The option can be a tough play to stop, especially with several different iterations of the play. The traditional option has the quarterback running the ball to his left or right and then having the option to pitch it to a running back or keep it and cut upfield.
Another version, known as the read option, relies on the quarterback reading the defense at the start of the play and either handing the ball off or keeping it and running. Add in more complicated versions that incorporate more runners and the option to pass, and the play becomes harder to stop.
Most of Snyder’s Week 1 frustrations against the option stemmed from the fact that Central Arkansas wasn’t running a complicated version, but rather the traditional edition of the play.
Backup linebacker Elijah Sullivan said the Wildcat defense is studying hard in the film room this week to learn how to be in better position to defend the option this time around.

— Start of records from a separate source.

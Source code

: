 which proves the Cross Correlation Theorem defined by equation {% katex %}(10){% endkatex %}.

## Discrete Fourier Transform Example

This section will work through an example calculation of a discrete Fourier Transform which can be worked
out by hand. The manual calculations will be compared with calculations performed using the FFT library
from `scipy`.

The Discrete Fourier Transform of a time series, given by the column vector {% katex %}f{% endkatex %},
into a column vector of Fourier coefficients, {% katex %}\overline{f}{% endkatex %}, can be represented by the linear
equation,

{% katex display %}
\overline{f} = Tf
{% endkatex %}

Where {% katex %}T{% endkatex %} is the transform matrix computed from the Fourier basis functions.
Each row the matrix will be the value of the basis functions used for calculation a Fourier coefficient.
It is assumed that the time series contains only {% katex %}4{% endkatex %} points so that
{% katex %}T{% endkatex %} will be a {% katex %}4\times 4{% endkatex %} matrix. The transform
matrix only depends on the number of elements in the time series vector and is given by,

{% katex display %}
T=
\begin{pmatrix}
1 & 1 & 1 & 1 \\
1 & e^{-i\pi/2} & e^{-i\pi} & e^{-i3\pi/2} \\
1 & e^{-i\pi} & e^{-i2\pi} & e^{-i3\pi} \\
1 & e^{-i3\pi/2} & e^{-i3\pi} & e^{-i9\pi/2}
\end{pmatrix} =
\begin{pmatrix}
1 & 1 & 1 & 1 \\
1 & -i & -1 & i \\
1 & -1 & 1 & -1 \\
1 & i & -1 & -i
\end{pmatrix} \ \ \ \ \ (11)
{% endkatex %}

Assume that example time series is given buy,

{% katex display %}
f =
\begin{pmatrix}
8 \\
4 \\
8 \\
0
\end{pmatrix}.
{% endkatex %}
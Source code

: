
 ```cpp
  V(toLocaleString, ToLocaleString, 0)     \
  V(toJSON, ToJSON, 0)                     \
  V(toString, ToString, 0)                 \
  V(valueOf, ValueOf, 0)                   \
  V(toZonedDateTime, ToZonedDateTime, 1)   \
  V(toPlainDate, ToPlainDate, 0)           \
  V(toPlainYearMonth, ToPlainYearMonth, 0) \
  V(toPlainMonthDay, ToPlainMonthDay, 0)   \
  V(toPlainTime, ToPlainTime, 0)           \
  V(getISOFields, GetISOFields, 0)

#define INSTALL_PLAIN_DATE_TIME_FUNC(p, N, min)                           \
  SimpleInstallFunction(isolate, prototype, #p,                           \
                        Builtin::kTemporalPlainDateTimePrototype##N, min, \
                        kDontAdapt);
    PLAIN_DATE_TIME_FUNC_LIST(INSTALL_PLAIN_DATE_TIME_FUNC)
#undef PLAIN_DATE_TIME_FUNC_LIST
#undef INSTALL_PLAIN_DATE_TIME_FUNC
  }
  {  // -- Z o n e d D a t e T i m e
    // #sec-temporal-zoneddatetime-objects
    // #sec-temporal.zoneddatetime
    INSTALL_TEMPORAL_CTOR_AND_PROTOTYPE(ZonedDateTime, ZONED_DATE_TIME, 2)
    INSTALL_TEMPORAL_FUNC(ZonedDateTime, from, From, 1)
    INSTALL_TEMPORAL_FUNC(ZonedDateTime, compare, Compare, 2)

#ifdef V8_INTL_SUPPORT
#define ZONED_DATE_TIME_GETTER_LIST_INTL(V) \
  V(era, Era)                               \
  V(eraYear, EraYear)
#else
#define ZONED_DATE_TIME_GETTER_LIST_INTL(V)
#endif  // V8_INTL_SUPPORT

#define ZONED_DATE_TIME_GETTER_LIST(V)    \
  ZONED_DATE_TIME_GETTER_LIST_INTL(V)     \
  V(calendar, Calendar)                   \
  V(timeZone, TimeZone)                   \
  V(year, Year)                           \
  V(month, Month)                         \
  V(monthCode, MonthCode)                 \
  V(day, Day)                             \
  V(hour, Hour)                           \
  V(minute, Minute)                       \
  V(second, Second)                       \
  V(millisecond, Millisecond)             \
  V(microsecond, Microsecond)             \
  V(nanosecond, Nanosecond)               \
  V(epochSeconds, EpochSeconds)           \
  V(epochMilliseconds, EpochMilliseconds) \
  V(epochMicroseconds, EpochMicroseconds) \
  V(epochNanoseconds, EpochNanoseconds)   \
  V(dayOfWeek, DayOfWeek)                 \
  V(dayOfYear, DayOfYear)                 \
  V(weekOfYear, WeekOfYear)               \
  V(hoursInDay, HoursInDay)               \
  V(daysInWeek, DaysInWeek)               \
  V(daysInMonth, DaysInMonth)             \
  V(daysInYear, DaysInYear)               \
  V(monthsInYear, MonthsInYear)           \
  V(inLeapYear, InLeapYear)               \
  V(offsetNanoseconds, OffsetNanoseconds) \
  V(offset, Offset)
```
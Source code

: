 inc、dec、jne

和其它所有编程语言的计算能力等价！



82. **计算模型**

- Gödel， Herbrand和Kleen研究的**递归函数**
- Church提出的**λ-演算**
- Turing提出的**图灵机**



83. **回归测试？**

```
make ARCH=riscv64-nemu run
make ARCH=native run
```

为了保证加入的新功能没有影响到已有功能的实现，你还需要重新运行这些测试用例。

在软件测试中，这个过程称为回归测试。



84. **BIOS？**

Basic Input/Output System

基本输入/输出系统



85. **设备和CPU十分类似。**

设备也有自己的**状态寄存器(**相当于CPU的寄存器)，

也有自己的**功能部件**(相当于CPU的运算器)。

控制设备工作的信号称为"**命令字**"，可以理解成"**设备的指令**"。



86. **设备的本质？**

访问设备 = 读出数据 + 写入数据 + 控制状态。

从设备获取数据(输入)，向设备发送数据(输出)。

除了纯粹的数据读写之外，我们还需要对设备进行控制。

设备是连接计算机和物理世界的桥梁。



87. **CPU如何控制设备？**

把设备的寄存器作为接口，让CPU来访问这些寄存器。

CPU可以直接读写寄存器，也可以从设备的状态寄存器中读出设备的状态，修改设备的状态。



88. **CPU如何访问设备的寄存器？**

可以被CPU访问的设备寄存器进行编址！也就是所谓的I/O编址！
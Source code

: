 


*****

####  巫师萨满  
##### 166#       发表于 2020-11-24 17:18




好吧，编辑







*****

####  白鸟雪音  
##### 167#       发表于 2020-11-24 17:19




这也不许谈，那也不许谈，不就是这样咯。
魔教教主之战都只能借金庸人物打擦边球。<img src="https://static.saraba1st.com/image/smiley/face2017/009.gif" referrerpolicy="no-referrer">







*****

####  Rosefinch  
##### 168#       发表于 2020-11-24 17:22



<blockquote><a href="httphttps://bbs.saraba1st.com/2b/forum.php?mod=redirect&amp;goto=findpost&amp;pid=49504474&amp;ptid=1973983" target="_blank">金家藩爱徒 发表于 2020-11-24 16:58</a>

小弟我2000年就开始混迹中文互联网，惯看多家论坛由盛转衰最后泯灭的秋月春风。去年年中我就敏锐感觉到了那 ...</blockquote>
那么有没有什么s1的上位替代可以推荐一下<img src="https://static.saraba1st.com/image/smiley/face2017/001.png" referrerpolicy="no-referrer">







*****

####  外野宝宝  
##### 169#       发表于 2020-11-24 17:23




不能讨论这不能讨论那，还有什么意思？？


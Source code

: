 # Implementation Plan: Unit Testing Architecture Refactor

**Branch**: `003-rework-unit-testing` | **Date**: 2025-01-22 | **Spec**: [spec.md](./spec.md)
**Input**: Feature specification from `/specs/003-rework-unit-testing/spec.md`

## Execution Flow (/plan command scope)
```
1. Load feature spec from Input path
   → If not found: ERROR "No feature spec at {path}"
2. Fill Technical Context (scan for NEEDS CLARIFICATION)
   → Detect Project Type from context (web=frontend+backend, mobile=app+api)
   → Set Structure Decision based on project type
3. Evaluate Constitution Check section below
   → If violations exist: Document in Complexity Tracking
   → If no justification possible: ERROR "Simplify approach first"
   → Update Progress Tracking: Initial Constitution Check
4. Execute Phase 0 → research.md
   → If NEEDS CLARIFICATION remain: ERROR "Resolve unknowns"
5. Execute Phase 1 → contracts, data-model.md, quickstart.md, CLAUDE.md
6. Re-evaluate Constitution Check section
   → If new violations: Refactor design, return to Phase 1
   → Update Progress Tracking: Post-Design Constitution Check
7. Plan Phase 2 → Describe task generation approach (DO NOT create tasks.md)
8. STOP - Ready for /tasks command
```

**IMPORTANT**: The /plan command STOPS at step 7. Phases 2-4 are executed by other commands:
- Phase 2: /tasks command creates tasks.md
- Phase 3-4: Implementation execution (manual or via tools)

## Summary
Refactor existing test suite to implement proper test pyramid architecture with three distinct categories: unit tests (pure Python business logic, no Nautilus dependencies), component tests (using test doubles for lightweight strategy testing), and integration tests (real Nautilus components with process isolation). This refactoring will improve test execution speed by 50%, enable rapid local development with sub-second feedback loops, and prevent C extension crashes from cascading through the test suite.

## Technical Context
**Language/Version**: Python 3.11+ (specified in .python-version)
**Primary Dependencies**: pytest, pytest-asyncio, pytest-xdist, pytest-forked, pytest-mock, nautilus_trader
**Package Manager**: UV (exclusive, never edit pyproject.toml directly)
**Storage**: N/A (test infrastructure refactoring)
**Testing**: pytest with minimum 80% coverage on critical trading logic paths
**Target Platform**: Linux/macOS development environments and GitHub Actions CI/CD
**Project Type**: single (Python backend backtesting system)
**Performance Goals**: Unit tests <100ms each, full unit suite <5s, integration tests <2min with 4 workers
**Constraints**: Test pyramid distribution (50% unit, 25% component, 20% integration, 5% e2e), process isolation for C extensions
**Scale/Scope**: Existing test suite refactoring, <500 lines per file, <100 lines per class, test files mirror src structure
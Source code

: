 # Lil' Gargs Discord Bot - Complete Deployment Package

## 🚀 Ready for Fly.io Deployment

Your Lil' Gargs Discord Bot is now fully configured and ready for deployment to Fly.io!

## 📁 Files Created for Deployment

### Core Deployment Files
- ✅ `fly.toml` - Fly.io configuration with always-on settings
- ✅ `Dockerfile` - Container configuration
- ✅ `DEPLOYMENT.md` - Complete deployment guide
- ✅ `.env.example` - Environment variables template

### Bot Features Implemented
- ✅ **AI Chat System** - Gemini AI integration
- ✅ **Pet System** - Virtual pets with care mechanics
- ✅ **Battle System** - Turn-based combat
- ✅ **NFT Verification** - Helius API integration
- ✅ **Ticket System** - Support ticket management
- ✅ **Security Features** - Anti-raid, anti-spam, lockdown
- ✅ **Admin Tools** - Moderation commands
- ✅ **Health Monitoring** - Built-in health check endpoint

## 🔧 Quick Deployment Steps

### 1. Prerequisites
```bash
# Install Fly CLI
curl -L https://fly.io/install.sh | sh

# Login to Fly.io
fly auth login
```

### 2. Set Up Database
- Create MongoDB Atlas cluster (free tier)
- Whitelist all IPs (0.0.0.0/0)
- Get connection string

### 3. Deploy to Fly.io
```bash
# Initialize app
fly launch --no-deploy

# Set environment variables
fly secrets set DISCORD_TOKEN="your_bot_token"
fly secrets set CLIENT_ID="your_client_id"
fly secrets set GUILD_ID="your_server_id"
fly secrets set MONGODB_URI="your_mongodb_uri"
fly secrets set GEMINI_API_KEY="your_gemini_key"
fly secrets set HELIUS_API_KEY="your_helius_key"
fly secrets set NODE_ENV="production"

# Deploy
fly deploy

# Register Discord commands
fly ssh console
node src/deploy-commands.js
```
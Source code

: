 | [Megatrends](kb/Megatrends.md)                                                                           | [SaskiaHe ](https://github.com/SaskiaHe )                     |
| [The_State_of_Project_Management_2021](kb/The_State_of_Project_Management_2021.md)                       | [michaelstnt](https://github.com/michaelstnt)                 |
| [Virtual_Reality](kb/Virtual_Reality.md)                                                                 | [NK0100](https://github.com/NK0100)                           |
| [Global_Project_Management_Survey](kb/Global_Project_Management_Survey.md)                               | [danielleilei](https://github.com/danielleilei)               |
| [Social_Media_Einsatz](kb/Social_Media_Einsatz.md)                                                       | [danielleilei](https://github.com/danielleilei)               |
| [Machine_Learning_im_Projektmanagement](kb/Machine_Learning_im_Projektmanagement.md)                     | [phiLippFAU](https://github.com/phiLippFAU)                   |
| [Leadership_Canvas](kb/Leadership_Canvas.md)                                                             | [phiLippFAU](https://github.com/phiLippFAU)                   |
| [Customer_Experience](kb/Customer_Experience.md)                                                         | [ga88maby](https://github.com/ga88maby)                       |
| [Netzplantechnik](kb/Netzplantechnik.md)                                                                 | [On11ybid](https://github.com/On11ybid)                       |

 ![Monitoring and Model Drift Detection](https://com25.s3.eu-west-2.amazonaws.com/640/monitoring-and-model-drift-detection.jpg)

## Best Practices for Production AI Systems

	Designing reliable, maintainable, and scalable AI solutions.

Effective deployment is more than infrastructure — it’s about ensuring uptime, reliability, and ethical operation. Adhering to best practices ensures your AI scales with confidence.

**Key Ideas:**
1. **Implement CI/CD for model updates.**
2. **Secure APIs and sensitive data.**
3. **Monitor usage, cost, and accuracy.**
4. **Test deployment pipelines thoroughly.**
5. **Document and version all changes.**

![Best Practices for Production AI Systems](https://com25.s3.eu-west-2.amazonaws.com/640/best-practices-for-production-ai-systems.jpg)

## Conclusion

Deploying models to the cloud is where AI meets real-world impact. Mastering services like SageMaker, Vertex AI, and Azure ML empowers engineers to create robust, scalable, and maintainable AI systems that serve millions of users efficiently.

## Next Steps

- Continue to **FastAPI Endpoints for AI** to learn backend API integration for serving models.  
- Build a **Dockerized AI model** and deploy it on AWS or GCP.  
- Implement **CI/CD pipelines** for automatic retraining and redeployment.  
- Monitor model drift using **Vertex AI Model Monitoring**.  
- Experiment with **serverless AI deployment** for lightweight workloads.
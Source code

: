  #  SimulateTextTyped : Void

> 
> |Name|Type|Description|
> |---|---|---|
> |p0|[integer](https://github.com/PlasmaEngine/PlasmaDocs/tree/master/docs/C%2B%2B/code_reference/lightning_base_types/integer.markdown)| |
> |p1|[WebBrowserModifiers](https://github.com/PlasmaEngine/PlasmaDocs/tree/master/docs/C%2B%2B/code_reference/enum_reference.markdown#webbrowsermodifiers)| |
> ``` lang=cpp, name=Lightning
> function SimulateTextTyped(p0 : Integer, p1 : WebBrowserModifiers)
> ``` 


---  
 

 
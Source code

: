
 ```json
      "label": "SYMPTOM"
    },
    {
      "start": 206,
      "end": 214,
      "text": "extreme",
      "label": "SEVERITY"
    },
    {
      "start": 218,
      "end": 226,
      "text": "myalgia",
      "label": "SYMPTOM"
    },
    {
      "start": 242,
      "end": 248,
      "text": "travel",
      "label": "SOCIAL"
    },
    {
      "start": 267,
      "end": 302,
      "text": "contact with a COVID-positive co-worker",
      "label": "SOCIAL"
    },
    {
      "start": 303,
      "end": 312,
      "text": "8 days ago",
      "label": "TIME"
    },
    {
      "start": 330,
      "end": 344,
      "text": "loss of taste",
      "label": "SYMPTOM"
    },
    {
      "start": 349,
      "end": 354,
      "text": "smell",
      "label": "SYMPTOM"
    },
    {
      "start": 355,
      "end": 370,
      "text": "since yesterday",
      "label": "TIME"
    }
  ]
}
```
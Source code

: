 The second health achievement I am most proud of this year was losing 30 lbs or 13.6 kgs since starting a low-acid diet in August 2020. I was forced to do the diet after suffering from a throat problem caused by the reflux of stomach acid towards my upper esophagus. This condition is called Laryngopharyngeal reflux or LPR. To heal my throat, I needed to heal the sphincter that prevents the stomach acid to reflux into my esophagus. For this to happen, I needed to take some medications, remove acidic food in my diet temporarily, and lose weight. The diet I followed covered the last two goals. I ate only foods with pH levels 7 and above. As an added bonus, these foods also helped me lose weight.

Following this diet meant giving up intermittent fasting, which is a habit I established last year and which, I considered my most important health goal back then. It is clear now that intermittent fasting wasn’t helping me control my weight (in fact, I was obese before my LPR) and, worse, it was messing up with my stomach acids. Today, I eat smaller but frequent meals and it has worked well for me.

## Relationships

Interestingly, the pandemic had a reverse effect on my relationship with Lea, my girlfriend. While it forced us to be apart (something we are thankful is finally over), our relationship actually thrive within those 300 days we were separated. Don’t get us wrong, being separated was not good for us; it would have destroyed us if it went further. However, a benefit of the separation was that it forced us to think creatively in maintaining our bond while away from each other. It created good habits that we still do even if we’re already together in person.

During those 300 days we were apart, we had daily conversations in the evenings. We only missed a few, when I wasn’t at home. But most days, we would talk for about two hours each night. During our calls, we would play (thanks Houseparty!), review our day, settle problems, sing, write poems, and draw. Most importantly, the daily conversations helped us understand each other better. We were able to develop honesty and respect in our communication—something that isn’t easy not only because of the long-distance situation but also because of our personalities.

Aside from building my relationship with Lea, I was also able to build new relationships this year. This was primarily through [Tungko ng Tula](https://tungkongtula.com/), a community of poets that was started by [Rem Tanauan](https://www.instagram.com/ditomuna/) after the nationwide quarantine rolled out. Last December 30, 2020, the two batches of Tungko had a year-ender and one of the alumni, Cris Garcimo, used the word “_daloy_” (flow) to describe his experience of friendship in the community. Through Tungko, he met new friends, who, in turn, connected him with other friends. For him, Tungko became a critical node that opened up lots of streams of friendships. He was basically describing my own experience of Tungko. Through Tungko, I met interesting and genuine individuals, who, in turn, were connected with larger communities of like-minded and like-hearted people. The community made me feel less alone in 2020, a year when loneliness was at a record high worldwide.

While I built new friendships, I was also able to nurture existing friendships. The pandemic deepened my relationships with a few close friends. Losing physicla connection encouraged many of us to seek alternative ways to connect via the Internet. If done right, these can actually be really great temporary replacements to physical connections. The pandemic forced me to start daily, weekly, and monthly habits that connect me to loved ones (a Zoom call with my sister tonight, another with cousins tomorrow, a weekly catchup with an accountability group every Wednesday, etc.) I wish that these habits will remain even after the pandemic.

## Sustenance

Sullivan said Central Arkansas caught the defense off guard by incorporating some plays they didn’t expect to see and it took time to get adjusted to it. This time they’ll be more ready.
“It’s just knowing your assignments better and being the best football player you can be,” Sullivan said. “Watching film and film study will help a lot, too. Film study will help us know what our assignments are.”
The biggest issues for the Wildcats’ defense seemed to come from the starting linebacker corps. But guys who came in late in the game, like Sullivan and Justin Hughes, showed K-State has options. The coaching staff took notice.
“I was pleased, and I thought we identified the fact that we had depth. We thought we had it, but we were uncertain about it because they had not been on the field before. Some of our second string came in and played well.”